Let me cite just one example. Speaking on official Palestinian television in November, Issa Karake, the Palestinian Authority’s minister of prisoner’s affairs, said: “The Europeans want their money that comes to us to remain clean, not to go to families of those they claim to be terrorists. [But European countries] need to renounce this occupation mentality. These are heroes, self-sacrificing fighters… We appreciate the people of the revolution and are proud of them.”
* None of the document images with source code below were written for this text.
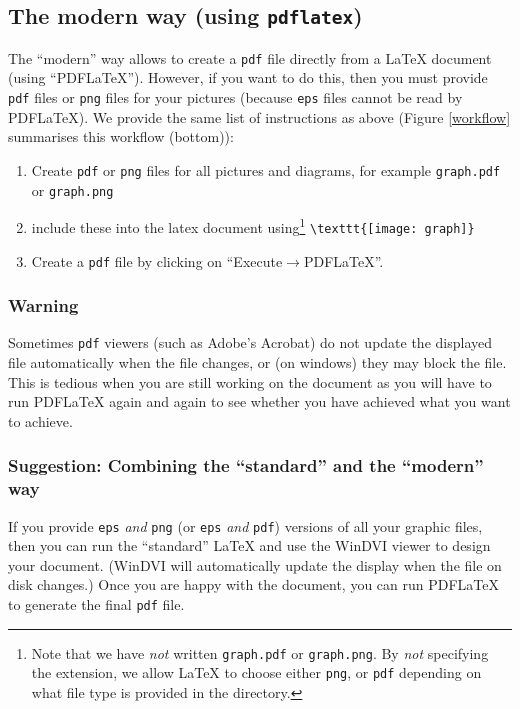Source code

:\documentclass[12pt,a4paper]{article}
\begin{document}
\subsection{The modern way  (using \texttt{pdflatex})}

The ``modern'' way allows to create a \texttt{pdf} file directly from
a LaTeX document (using ``PDFLaTeX''). However, if you want to do
this, then you must provide \texttt{pdf} files or \texttt{png} files
for your pictures (because \texttt{eps} files cannot be read by
PDFLaTeX). We provide the same list of instructions as above (Figure
\ref{workflow} summarises this workflow (bottom)):

\begin{enumerate}
\item Create \texttt{pdf} or \texttt{png} files for all pictures and
  diagrams, for example \texttt{graph.pdf} or \texttt{graph.png}
\item include these into the latex document using\footnote{Note that
    we have \emph{not} written \texttt{graph.pdf} or
    \texttt{graph.png}. By \emph{not} specifying the extension, we
    allow LaTeX to choose either \texttt{png}, or \texttt{pdf}
    depending on what file type is provided in the directory.}
  \verb|\texttt{[image: graph]}|
\item Create a \texttt{pdf} file by clicking on
  ``Execute$\rightarrow$PDFLaTeX''.
\end{enumerate}
\bigskip

\subsubsection*{Warning} 

Sometimes \texttt{pdf} viewers (such as Adobe's Acrobat) do not update
the displayed file automatically when the file changes, or (on
windows) they may block the file. This is tedious when you are still
working on the document as you will have to run PDFLaTeX again and
again to see whether you have achieved what you want to achieve.
\bigskip

\subsubsection*{Suggestion: Combining the ``standard'' and the
  ``modern'' way}

If you provide \texttt{eps} \emph{and} \texttt{png} (or \texttt{eps}
\emph{and} \texttt{pdf}) versions of all your graphic files, then you
can run the ``standard'' LaTeX and use the WinDVI viewer to design
your document. (WinDVI will automatically update the display when the
file on disk changes.) Once you are happy with the document, you can
run PDFLaTeX to generate the final \texttt{pdf} file.
\end{document}
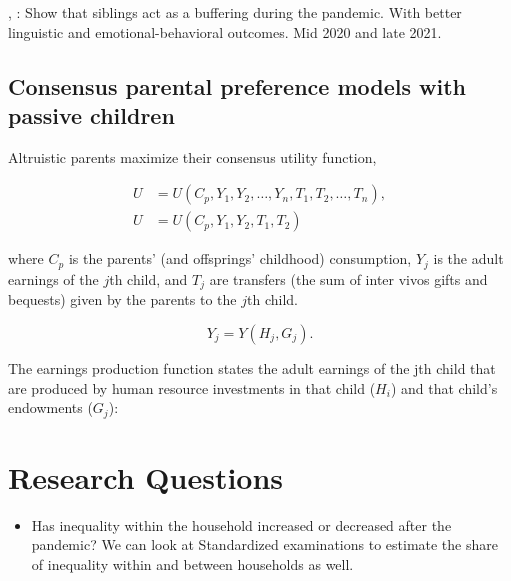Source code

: \cite{hughes_siblings_2023}, \cite{lampis_long-lasting_2023}: Show that siblings act as a buffering during the pandemic. With better linguistic and emotional-behavioral outcomes. Mid 2020 and late 2021. 

\cite{}



\subsection{Consensus parental preference models with passive children}

Altruistic parents maximize their consensus utility function,

\begin{equation}
\begin{aligned}
U &= U(C_p, Y_1, Y_2, \ldots, Y_n, T_1, T_2, \ldots, T_n), \\
U &= U(C_p, Y_1, Y_2, T_1, T_2)
\end{aligned}
\tag{1}
\end{equation}

where $C_p$ is the parents' (and offsprings' childhood) consumption, $Y_j$ is the adult earnings of the $j$th child, and $T_j$ are transfers (the sum of inter vivos gifts and bequests) given by the parents to the $j$th child. 

\begin{equation}
Y_j = Y(H_j, G_j).
\tag{2}
\end{equation}

The earnings production function states the adult earnings of the jth child that are produced by human resource investments in that child ($H_i$) and that child's endowments ($G_j$):

\section{Research Questions}

\begin{itemize}
    \item Has inequality within the household increased or decreased after the pandemic? We can look at Standardized examinations to estimate the share of inequality within and between households as well. \cite{giannola_parental_2024}
\end{itemize}


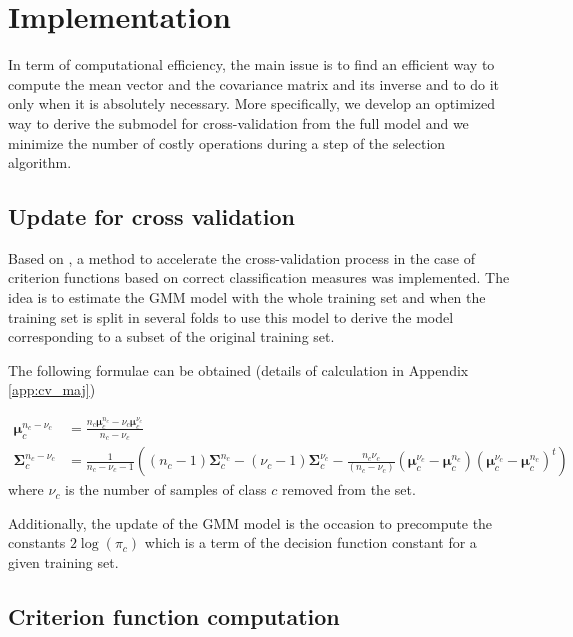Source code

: \documentclass[a4paper]{article}
\begin{document}
    \section{Implementation}
    In term of computational efficiency, the main issue is to find an efficient way to compute the mean vector and the covariance matrix and its inverse and to do it only when it is absolutely necessary. More specifically, we develop an optimized way to derive the submodel for cross-validation from the full model and we minimize the number of costly operations during a step of the selection algorithm.

        \subsection{Update for cross validation}

        Based on \cite{fauvel2015fast}, a method to accelerate the cross-validation process in the case of criterion functions based on correct classification measures was implemented. The idea is to estimate the GMM model with the whole training set and when the training set is split in several folds to use this model to derive the model corresponding to a subset of the original training set.

        The following formulae can be obtained (details of calculation in Appendix \ref{app:cv_maj})

        {\footnotesize
        \begin{align}
            \boldsymbol{\mu}_c^{n_c-\nu_c} &= \frac{n_c \boldsymbol{\mu}_c^{n_c} - \nu_c \boldsymbol{\mu}_c^{\nu_c}}{n_c - \nu_c} \\
            \boldsymbol{\Sigma}_c^{n_c-\nu_c} &= \frac{1}{n_c-\nu_c-1} ( (n_c-1) \boldsymbol{\Sigma}_c^{n_c} - (\nu_c-1) \boldsymbol{\Sigma}_c^{\nu_c} - \frac{n_c \nu_c}{(n_c-\nu_c)} (\boldsymbol{\mu}_c^{\nu_c}-\boldsymbol{\mu}_c^{n_c})(\boldsymbol{\mu}_c^{\nu_c}-\boldsymbol{\mu}_c^{n_c})^t)
        \end{align}
        }%
        where $\nu_c$ is the number of samples of class $c$ removed from the set.

        Additionally, the update of the GMM model is the occasion to precompute the constants $2 \log (\pi_c)$ which is a term of the decision function constant for a given training set.

        \subsection{Criterion function computation}
\end{document}
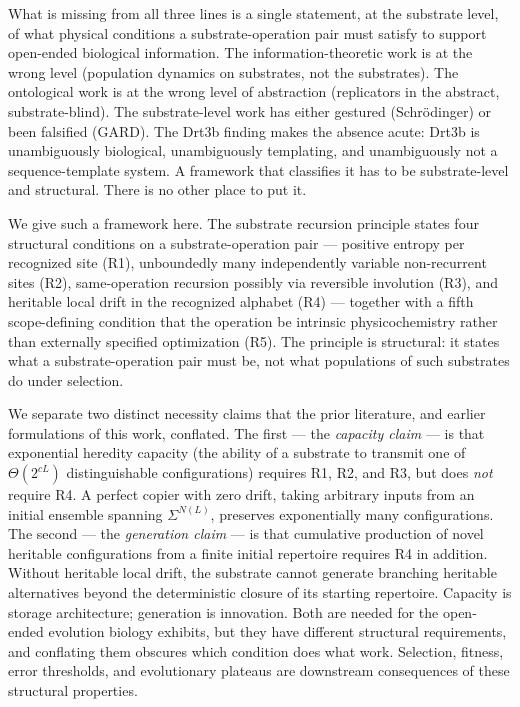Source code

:\documentclass[aps,prx,reprint,amsmath,amssymb,floatfix,superscriptaddress,nofootinbib]{revtex4-2}
\theoremstyle{plain-thm}
\theoremstyle{definition-thm}
\begin{document}
What is missing from all three lines is a single statement, at the substrate level, of what physical conditions a substrate-operation pair must satisfy to support open-ended biological information. The information-theoretic work is at the wrong level (population dynamics on substrates, not the substrates). The ontological work is at the wrong level of abstraction (replicators in the abstract, substrate-blind). The substrate-level work has either gestured (Schr\"odinger) or been falsified (GARD). The Drt3b finding makes the absence acute: Drt3b is unambiguously biological, unambiguously templating, and unambiguously not a sequence-template system. A framework that classifies it has to be substrate-level and structural. There is no other place to put it.

We give such a framework here. The substrate recursion principle states four structural conditions on a substrate-operation pair --- positive entropy per recognized site (R1), unboundedly many independently variable non-recurrent sites (R2), same-operation recursion possibly via reversible involution (R3), and heritable local drift in the recognized alphabet (R4) --- together with a fifth scope-defining condition that the operation be intrinsic physicochemistry rather than externally specified optimization (R5). The principle is structural: it states what a substrate-operation pair must be, not what populations of such substrates do under selection.

We separate two distinct necessity claims that the prior literature, and earlier formulations of this work, conflated. The first --- the \emph{capacity claim} --- is that exponential heredity capacity (the ability of a substrate to transmit one of $\Theta(2^{cL})$ distinguishable configurations) requires R1, R2, and R3, but does \emph{not} require R4. A perfect copier with zero drift, taking arbitrary inputs from an initial ensemble spanning $\Sigma^{N(L)}$, preserves exponentially many configurations. The second --- the \emph{generation claim} --- is that cumulative production of novel heritable configurations from a finite initial repertoire requires R4 in addition. Without heritable local drift, the substrate cannot generate branching heritable alternatives beyond the deterministic closure of its starting repertoire. Capacity is storage architecture; generation is innovation. Both are needed for the open-ended evolution biology exhibits, but they have different structural requirements, and conflating them obscures which condition does what work. Selection, fitness, error thresholds, and evolutionary plateaus are downstream consequences of these structural properties.
\end{document}
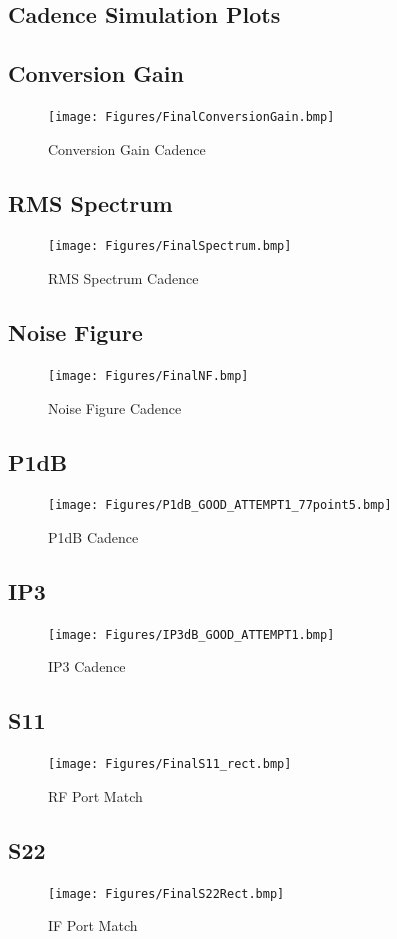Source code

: \documentclass{article}                                                         %
\begin{document}
\newpage
\begin{appendices}
\section{Cadence Simulation Plots}\label{app:cresults}
\subsection{Conversion Gain}
\begin{figure}[H]
  \centering
  \texttt{[image: Figures/FinalConversionGain.bmp]}
  \caption{Conversion Gain Cadence}
    \label{fig:cGain}
\end{figure}
\subsection{RMS Spectrum}
\begin{figure}[H]
  \centering
  \texttt{[image: Figures/FinalSpectrum.bmp]}
  \caption{RMS Spectrum Cadence}
    \label{fig:cSpectrum}
\end{figure}
\subsection{Noise Figure}
\begin{figure}[H]
  \centering
  \texttt{[image: Figures/FinalNF.bmp]}
  \caption{Noise Figure Cadence}
    \label{fig:cNF}
\end{figure}
\subsection{P1dB}
\begin{figure}[H]
  \centering
  \texttt{[image: Figures/P1dB\_GOOD\_ATTEMPT1\_77point5.bmp]}
  \caption{P1dB Cadence}
    \label{fig:cP1db}
\end{figure}
\subsection{IP3}
\begin{figure}[H]
  \centering
  \texttt{[image: Figures/IP3dB\_GOOD\_ATTEMPT1.bmp]}
  \caption{IP3 Cadence}
    \label{fig:cIP3}
\end{figure}
\subsection{S11}
\begin{figure}[H]
  \centering
  \texttt{[image: Figures/FinalS11\_rect.bmp]}
  \caption{RF Port Match}
    \label{fig:cS11}
\end{figure}
\subsection{S22}
\begin{figure}[H]
  \centering
  \texttt{[image: Figures/FinalS22Rect.bmp]}
  \caption{IF Port Match}
    \label{fig:cS22}
\end{figure}


\end{appendices}
\end{document}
I received a stark insight into the Government’s attitude when I was writing the story. Initially, Dfid gave me the following statement: “UK taxpayer funds do not pay for Palestinian prisoners. British funding to the Palestinian Authority is used for the sole purpose of paying the salaries of civil servants, who are responsible for providing health, education and other essential services, including security.” A spokesman also told me, in no uncertain terms, that these were “welfare payments”, designed to support families whose “main breadwinner” had been imprisoned. Suggestions to the contrary, he said, were “odd”.

So I gathered evidence to demonstrate that this was untrue, including an official Palestinian document in Arabic, verified by the PA, which I had had independently translated, outlining payments to those convicted of terror charges. This showed that there is a separate provision made for wives and children, which indicates that the main payment is intended as a bonus for the terrorist himself.

But after a day or two of contemplation, Dfid replied that “the original line stands”. Clearly, the best way to deal with inconvenient evidence was simply to ignore it.

It is time that the Government stopped treating the British taxpayer with disdain. It may be politically inconvenient to address the reality of the situation. But for as long as the Government fails to do so, trust in British politics will continue to decline.